This swell of all-encompassing need.
It’s beyond desire or affection.
It’s everything.
He’s falling in love with me.
I feel like a lily blossoming in the spring.
First, poking through the newly-thawed ground, finally exposed to the light again. Growing taller and stronger, absorbing the warmth of the sun. And then, in a glorious explosion of color, petals unfurling, a flower at last in full bloom.
I was that dormant bulb, and Gavril is the one who brought me back to life again.
What I feel for Gavril is so intense, so big…
I’ve never wanted a man like this before.
But it’s not just for the physical part of it, although I’ve been fantasizing about him for weeks. It’s for the connection; to give a part of myself to him. To be as close as a man and woman can be, and have it truly mean something.
In the past, I’d leave each rare interlude feeling emptier than when I started. But now I know why. All along, it was Gavril, only I hadn’t figured it out yet.
I had no idea of the kind of man he really is.
A man who holds me like the most fragile piece of crystal, tenderly kissing away my dried tears. A man who thinks himself rough and insensitive, but has the softest heart of anyone I know.
And he’s a man I’m incredibly attracted to; more than I ever thought possible.
I love Gavril’s ruggedly handsome face, and his stormy gray eyes that turn a liquid silver whenever he looks at me.
I love how big he is, and how his muscular arms feel when he gently wraps them around me.
And when I’m on his lap, his arousal hard and prodding at the apex of my thighs, all I can think about is feeling him inside me. Filling me.
“Chiara. Are you okay?” Gavril gazes down at me, his brows pulled down in concern.

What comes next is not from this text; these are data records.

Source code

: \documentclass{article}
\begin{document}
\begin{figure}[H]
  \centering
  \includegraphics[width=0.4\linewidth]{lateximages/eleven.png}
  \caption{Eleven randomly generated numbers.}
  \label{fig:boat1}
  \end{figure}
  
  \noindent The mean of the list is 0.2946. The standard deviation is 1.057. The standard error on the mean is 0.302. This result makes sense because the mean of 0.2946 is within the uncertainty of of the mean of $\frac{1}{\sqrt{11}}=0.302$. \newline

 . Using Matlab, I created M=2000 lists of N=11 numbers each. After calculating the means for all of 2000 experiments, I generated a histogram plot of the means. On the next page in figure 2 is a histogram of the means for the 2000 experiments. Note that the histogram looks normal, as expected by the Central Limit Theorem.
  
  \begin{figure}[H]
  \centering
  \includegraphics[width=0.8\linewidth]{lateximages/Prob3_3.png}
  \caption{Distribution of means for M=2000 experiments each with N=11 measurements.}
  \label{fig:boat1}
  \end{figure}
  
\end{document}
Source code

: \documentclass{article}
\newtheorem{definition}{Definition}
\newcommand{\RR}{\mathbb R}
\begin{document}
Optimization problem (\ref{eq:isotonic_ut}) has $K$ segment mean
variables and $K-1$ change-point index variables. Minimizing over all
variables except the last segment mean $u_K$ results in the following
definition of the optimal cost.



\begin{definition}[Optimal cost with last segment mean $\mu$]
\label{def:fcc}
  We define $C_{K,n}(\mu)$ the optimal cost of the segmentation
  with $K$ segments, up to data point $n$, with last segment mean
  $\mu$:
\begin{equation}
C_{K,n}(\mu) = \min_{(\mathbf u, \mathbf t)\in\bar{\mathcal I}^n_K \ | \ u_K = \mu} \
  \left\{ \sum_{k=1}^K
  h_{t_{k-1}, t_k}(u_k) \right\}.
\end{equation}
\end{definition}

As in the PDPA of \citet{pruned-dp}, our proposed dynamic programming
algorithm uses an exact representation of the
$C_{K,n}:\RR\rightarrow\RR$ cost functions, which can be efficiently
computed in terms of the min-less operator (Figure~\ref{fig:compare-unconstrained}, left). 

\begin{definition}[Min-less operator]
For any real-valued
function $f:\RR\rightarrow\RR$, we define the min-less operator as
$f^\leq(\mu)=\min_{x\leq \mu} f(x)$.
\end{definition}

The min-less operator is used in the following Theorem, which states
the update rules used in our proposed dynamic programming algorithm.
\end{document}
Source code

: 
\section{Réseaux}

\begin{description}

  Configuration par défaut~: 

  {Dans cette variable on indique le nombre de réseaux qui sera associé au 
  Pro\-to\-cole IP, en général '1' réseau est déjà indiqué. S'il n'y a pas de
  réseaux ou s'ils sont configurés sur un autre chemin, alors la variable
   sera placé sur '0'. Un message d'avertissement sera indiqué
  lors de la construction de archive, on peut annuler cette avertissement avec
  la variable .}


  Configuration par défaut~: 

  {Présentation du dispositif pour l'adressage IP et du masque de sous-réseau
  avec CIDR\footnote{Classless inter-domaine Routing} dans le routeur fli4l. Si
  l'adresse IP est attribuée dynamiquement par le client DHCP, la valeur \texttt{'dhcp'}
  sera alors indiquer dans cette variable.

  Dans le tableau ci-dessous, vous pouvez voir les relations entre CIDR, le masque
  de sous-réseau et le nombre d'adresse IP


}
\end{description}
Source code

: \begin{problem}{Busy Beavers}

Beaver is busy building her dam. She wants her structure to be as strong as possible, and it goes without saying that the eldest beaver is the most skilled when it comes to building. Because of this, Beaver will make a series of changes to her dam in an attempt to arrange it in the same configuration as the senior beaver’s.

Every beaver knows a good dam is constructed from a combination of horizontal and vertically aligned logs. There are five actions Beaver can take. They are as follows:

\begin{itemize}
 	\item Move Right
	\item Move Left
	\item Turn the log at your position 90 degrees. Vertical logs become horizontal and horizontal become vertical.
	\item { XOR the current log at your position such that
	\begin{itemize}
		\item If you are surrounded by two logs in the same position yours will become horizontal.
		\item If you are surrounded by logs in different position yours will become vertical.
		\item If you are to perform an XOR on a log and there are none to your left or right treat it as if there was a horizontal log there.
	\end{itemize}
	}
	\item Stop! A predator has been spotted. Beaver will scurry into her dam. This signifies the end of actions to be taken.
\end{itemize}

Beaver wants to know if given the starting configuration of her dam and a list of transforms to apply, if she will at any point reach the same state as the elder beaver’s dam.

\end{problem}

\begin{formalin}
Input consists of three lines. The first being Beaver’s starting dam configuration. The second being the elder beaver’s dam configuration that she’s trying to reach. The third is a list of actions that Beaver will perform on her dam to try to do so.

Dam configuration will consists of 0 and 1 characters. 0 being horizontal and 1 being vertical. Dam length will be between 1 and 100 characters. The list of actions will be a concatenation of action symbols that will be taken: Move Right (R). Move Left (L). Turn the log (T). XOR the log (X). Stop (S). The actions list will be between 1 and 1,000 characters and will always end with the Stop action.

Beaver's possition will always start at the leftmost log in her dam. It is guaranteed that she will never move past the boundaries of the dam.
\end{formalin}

He’s still holding me, one hand at my nape, the other stroking my back—a tender embrace instead of passionate. “It seemed like you went somewhere else for a minute.”
“I’m okay.” My cheeks go hot. Do I tell him what I was really thinking about?
Gavril gives me a skeptical look, but his voice is tinged with an undercurrent of fear. “Did something I said bother you? Maybe I should have waited—”
I’m quick to stop him. “No, it’s not that. I was… well…”
How can I be so bad at this?
“Gorgeous, if something’s wrong, just tell me. I won’t be upset.”
“It’s not that. Nothing’s wrong.” Aside from making a total mess of this, that is. In a rush, I blurt out, “I was thinking about how much I want you.”
His eyebrows jump up to his hairline. “Oh?” A pause, and then in a much lower tone. “Is that so?”
“Yes.” And before my nerves can talk me out of it, I swing my legs around to straddle him. “I’m not very good at this, as you can tell. But I was thinking… just… how handsome you are and how attracted I am to you… and…” The rest of my words all blend together. “HowmuchIwanttofeelyouinsideme.”
I could smack myself. More than a hundred years old and I’m acting like a blushing virgin. Which I’m not.
Although it’s been a long time, to be fair.
Gavril stares at me with an inscrutable expression, a tiny muscle in his jaw twitching.
Silence drags, and my stomach starts lurching. Did I read this all wrong? Did I just make a giant fool of myself?